Taking the data below, please print only the lines from the line holding "any moment during" to the line holding "Without loss of", inclusive, with pictures omitted.

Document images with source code
──────────────────────────────
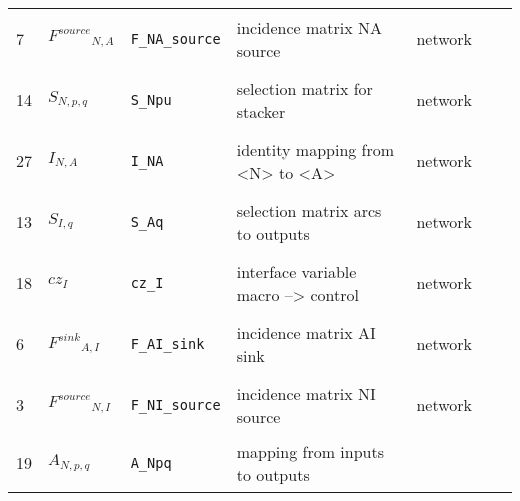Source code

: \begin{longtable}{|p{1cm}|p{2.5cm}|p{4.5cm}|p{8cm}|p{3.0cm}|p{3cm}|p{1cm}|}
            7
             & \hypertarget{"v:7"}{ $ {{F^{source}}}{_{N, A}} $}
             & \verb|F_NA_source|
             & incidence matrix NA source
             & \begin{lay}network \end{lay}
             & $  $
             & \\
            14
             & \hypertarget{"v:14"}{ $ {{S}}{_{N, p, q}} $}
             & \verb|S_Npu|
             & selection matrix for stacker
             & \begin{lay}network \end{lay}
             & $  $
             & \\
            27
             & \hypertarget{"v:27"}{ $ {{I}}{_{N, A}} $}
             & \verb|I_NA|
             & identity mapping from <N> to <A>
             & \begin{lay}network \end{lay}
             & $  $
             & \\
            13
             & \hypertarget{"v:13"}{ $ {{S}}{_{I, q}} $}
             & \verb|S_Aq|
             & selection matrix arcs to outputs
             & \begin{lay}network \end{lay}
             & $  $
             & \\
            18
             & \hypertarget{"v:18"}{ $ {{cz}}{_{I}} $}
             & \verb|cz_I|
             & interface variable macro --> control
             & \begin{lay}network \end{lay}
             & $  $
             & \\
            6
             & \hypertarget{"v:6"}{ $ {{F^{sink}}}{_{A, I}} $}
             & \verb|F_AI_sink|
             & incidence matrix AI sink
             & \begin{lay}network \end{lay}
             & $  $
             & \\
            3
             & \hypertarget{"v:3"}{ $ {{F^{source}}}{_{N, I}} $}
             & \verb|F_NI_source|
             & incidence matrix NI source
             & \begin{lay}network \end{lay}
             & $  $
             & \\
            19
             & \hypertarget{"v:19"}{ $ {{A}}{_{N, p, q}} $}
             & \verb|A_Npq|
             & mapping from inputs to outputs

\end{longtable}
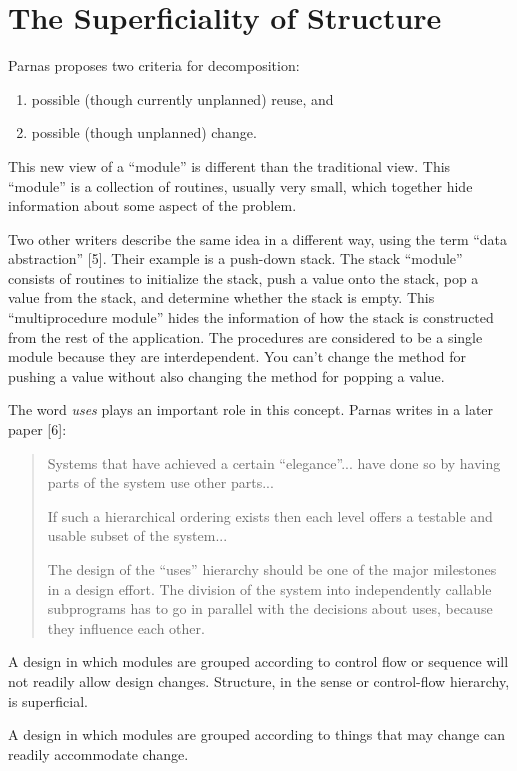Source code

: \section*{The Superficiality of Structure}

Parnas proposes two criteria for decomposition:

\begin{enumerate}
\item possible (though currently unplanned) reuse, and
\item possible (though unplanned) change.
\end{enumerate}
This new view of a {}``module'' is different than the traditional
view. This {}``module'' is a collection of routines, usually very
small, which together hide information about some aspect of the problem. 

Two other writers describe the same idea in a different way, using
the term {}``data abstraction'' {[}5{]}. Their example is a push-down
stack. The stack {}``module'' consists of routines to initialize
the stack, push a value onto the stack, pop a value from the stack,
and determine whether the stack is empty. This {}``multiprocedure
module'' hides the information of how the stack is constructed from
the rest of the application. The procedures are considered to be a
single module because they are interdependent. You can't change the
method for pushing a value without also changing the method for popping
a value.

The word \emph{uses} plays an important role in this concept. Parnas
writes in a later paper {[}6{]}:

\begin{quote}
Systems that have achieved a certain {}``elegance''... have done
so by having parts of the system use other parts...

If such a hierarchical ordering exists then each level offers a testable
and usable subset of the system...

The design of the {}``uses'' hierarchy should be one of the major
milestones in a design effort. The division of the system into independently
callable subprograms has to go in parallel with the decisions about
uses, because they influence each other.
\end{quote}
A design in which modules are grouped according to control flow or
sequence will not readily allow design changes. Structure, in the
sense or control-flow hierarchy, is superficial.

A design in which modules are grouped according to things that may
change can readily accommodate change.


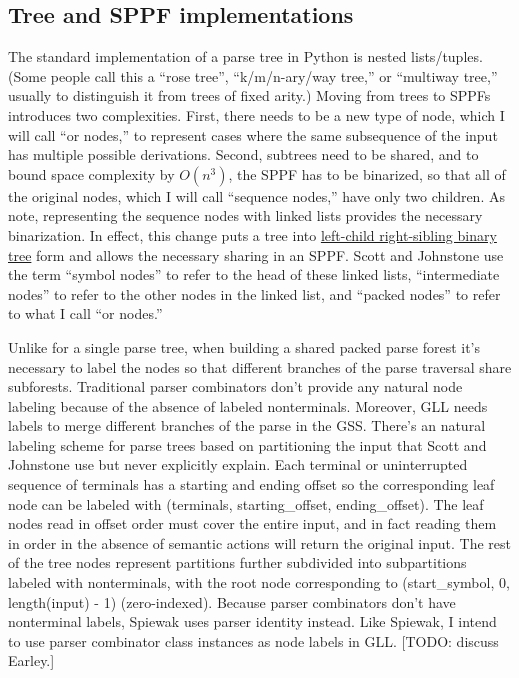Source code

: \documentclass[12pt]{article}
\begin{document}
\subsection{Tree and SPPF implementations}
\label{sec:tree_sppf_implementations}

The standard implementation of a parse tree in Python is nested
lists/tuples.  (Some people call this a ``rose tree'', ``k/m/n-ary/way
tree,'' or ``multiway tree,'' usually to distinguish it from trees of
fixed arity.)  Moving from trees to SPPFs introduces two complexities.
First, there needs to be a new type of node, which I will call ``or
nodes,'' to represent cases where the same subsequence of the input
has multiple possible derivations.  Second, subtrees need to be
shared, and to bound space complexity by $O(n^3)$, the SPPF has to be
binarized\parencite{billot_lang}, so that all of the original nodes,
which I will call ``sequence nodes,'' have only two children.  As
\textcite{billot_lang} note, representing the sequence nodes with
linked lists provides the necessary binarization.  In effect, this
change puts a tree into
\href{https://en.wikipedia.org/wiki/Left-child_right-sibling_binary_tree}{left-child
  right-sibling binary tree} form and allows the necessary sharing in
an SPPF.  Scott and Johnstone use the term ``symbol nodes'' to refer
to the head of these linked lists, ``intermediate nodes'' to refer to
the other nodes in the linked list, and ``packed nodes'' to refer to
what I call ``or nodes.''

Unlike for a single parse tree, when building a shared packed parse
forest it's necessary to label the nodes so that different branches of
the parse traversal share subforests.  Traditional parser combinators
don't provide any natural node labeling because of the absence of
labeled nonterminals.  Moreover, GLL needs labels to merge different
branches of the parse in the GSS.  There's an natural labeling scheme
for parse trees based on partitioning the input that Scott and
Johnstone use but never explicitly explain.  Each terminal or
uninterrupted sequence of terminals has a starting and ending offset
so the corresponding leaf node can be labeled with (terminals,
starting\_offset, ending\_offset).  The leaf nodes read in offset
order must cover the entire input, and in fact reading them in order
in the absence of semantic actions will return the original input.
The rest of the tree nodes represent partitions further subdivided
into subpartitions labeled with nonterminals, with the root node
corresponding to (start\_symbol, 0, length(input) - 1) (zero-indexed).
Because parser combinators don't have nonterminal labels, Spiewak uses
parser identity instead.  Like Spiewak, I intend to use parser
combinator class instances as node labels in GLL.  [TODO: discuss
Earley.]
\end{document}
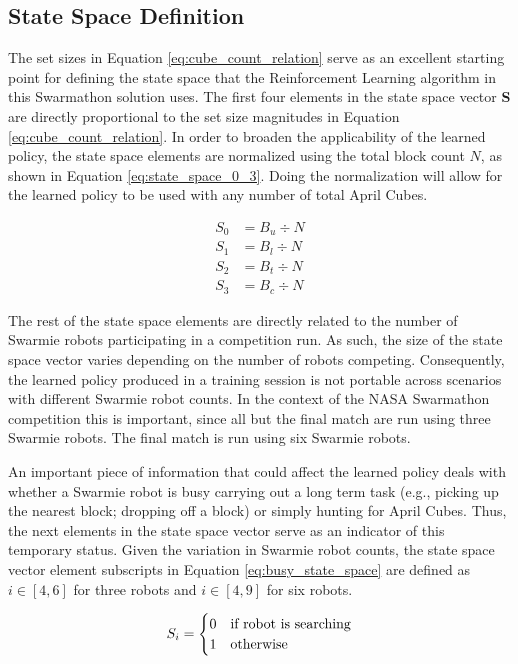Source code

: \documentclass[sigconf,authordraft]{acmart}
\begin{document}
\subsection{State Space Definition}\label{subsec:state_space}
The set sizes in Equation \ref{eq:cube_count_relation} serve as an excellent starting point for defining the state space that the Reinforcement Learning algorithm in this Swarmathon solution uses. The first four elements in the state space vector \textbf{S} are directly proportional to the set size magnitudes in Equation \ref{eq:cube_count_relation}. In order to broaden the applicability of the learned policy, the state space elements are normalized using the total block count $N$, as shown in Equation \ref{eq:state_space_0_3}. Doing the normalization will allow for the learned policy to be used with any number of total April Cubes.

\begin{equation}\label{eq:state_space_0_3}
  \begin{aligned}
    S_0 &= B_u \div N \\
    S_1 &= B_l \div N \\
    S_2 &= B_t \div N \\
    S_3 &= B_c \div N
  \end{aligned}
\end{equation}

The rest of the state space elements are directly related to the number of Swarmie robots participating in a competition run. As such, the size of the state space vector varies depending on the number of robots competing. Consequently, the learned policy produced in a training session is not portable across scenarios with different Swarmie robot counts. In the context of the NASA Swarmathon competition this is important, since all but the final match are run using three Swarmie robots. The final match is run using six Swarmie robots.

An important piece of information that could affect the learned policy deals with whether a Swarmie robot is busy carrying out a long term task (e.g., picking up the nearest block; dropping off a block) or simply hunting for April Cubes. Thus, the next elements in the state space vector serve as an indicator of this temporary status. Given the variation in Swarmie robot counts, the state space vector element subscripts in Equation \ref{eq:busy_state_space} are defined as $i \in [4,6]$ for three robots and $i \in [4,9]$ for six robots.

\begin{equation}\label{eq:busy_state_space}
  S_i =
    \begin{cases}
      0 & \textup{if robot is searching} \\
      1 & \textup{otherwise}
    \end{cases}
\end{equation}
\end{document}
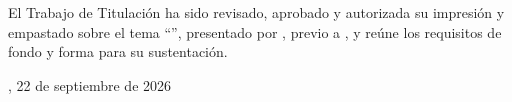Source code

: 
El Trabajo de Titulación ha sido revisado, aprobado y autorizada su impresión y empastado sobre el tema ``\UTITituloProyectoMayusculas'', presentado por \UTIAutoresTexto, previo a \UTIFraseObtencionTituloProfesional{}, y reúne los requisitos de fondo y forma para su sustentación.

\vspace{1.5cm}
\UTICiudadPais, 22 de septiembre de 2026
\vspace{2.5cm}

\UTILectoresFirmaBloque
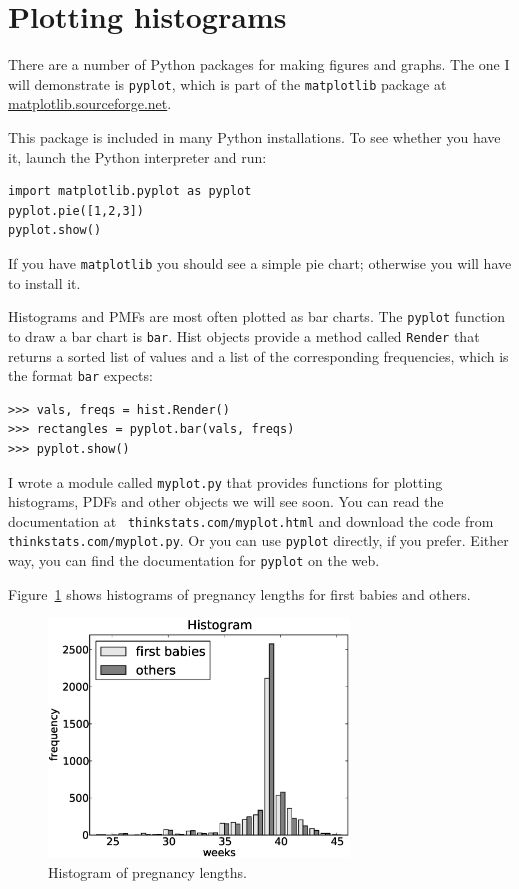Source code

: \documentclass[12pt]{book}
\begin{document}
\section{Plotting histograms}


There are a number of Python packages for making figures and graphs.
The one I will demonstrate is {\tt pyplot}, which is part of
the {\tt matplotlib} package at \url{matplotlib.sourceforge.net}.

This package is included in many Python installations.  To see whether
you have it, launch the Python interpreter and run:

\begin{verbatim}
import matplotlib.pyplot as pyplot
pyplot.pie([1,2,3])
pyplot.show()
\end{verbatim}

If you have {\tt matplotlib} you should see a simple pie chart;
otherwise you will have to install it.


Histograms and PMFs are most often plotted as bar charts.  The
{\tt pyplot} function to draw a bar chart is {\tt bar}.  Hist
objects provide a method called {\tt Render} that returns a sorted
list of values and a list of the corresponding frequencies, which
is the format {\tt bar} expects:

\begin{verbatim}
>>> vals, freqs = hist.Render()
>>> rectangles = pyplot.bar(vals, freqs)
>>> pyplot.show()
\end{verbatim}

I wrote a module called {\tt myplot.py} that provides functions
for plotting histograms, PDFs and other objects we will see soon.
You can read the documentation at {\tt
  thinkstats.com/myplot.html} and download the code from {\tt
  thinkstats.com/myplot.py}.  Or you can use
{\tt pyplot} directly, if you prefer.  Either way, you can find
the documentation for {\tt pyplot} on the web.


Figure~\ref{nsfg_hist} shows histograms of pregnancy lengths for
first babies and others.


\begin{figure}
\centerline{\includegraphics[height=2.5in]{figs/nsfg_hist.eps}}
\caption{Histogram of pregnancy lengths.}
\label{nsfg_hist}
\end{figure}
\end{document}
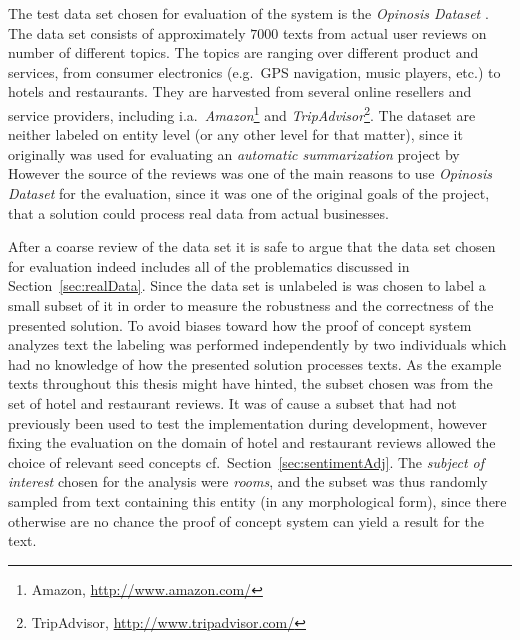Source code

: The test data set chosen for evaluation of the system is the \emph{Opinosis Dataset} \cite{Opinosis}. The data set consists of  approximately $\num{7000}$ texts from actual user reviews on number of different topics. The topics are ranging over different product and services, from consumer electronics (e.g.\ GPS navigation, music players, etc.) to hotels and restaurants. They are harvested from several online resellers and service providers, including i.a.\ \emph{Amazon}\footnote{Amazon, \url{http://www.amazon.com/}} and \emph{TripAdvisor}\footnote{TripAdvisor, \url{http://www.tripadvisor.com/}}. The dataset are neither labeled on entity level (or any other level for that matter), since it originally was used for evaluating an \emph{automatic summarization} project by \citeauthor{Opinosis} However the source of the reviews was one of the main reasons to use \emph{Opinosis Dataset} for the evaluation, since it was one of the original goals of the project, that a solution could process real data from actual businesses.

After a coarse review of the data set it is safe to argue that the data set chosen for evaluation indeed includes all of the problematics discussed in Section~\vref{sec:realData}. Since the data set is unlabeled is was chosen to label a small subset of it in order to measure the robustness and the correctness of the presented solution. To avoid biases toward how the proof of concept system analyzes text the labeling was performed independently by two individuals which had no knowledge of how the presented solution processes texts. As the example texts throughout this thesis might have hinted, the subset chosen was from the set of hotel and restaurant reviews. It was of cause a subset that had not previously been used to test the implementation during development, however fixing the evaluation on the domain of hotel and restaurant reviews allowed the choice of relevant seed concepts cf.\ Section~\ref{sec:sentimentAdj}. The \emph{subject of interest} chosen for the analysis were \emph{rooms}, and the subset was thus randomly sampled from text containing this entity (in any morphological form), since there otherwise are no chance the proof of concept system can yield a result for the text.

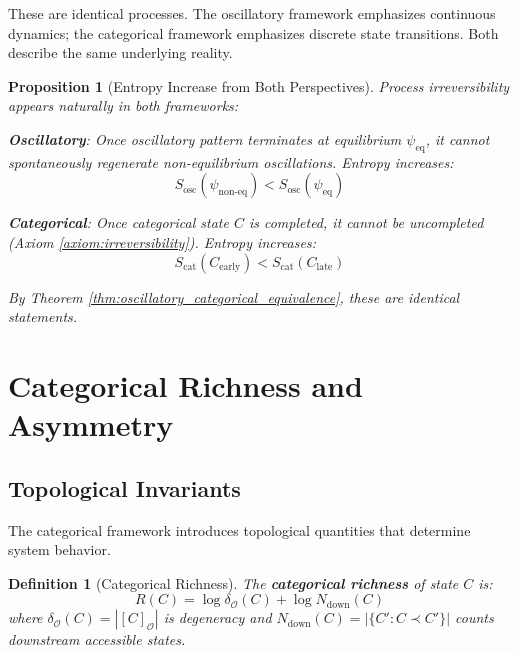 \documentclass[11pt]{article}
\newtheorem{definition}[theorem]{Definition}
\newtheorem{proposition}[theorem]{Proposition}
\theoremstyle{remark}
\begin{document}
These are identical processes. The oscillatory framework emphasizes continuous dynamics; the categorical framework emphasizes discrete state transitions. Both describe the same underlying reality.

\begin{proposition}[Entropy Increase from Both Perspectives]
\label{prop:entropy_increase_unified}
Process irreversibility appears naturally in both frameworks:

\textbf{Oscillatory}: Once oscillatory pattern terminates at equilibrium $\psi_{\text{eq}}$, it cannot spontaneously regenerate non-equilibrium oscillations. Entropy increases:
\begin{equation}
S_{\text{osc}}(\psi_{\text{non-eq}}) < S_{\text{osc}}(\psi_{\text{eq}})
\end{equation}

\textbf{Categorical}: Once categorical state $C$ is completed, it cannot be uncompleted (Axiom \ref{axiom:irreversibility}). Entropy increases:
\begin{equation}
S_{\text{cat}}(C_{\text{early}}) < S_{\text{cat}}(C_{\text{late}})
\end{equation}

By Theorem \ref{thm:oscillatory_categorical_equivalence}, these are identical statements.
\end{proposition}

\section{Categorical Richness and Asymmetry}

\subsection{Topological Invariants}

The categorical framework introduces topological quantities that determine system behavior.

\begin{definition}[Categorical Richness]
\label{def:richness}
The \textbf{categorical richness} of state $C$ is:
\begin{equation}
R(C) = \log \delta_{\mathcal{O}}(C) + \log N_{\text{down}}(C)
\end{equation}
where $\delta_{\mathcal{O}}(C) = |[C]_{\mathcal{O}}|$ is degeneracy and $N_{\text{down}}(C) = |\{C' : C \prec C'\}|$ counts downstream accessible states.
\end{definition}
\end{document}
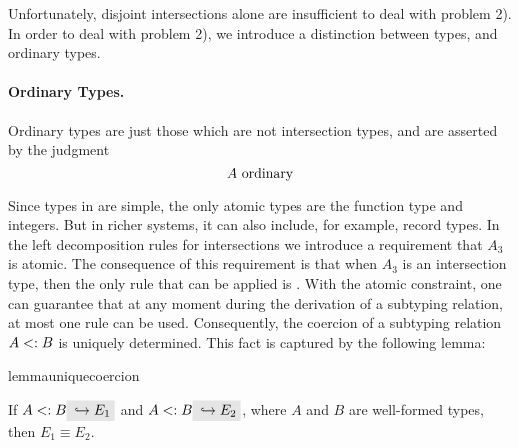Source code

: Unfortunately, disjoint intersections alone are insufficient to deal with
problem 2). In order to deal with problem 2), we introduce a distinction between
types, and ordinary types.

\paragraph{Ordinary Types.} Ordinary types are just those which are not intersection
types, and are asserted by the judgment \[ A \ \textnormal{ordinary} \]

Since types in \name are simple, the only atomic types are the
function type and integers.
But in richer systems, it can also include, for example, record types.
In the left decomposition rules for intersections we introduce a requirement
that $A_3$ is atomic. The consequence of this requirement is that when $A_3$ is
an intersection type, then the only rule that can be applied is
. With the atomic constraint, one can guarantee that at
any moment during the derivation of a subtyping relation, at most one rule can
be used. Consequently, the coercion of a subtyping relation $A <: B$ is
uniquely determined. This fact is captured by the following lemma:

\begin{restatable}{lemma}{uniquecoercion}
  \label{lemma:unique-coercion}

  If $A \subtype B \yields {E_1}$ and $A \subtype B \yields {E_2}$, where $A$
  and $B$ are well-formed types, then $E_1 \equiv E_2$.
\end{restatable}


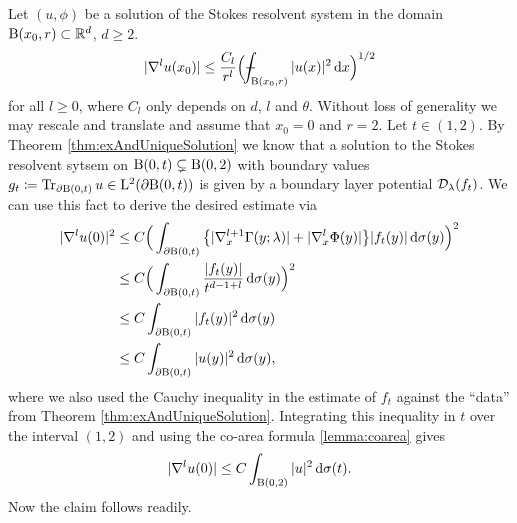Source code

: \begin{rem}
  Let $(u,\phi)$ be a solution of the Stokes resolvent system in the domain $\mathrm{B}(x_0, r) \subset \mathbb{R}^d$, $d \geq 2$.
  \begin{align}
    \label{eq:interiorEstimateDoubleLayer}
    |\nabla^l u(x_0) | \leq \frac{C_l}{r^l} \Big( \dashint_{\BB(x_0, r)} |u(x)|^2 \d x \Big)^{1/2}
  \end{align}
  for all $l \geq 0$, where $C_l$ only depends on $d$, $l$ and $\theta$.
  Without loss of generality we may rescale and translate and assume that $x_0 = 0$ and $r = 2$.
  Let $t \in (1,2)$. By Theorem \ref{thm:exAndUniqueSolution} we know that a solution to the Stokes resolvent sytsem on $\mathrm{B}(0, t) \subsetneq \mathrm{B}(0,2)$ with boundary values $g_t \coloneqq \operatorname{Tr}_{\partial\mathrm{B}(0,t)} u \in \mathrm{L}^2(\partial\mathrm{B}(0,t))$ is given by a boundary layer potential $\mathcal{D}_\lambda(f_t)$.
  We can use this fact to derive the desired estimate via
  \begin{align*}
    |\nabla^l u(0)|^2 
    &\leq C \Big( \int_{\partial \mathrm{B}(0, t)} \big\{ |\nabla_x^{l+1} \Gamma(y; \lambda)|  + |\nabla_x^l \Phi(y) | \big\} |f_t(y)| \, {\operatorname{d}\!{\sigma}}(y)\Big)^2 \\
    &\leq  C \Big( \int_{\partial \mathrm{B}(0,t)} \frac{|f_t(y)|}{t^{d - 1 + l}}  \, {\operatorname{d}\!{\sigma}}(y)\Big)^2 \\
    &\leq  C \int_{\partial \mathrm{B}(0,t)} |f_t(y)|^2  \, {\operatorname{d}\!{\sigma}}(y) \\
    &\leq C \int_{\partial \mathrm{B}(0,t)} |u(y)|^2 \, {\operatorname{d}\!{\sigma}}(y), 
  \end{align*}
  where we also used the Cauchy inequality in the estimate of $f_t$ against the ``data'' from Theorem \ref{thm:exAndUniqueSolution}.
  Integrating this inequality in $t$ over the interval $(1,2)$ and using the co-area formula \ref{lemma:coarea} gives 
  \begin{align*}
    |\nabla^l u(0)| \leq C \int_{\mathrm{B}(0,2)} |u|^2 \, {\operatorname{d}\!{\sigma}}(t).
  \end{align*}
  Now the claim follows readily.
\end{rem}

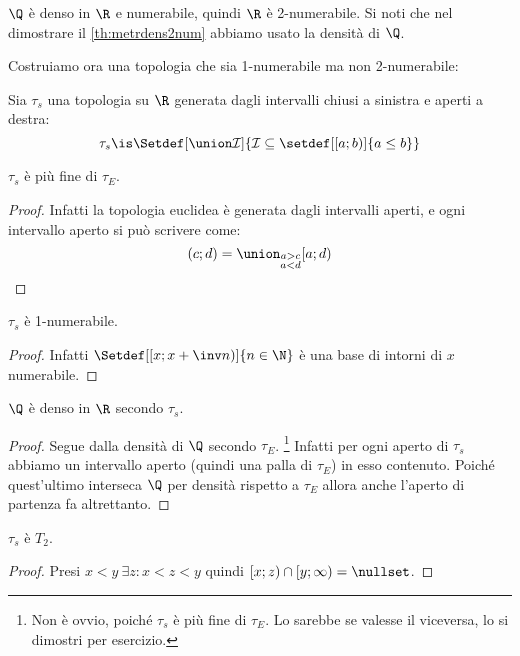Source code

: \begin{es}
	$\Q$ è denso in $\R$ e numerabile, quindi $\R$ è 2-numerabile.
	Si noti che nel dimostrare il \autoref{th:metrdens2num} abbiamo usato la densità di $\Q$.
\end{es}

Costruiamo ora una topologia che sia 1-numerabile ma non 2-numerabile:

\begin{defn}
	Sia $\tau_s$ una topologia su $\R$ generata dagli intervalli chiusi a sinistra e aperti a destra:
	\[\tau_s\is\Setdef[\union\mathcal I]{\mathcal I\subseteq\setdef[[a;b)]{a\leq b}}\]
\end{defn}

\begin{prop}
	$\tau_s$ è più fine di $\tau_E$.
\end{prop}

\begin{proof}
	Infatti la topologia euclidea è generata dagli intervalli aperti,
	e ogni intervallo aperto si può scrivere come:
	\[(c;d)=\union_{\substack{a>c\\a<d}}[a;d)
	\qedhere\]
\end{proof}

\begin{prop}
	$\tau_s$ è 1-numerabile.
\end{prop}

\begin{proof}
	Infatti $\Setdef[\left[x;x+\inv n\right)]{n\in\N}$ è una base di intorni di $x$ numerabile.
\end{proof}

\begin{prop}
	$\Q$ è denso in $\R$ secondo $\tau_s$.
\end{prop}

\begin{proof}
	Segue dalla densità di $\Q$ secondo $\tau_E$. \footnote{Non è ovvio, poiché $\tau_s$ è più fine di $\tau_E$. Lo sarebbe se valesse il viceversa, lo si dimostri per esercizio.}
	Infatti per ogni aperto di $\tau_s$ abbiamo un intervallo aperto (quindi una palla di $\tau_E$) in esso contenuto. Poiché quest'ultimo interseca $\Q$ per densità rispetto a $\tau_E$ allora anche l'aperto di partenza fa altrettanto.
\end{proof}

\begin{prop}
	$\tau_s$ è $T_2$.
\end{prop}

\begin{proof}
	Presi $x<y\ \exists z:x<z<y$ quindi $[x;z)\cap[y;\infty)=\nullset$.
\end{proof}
──────────────────────────────
**Answer space:**
any moment during the derivation of a subtyping relation, at most one rule can
be used. Consequently, the coercion of a subtyping relation $A <: B$ is
uniquely determined. This fact is captured by the following lemma:

\begin{restatable}{lemma}{uniquecoercion}
  \label{lemma:unique-coercion}

  If $A \subtype B \yields {E_1}$ and $A \subtype B \yields {E_2}$, where $A$
  and $B$ are well-formed types, then $E_1 \equiv E_2$.
\end{restatable}


Source code

: \begin{rem}
  Let $(u,\phi)$ be a solution of the Stokes resolvent system in the domain $\mathrm{B}(x_0, r) \subset \mathbb{R}^d$, $d \geq 2$.
  \begin{align}
    \label{eq:interiorEstimateDoubleLayer}
    |\nabla^l u(x_0) | \leq \frac{C_l}{r^l} \Big( \dashint_{\BB(x_0, r)} |u(x)|^2 \d x \Big)^{1/2}
  \end{align}
  for all $l \geq 0$, where $C_l$ only depends on $d$, $l$ and $\theta$.
  Without loss of generality we may rescale and translate and assume that $x_0 = 0$ and $r = 2$.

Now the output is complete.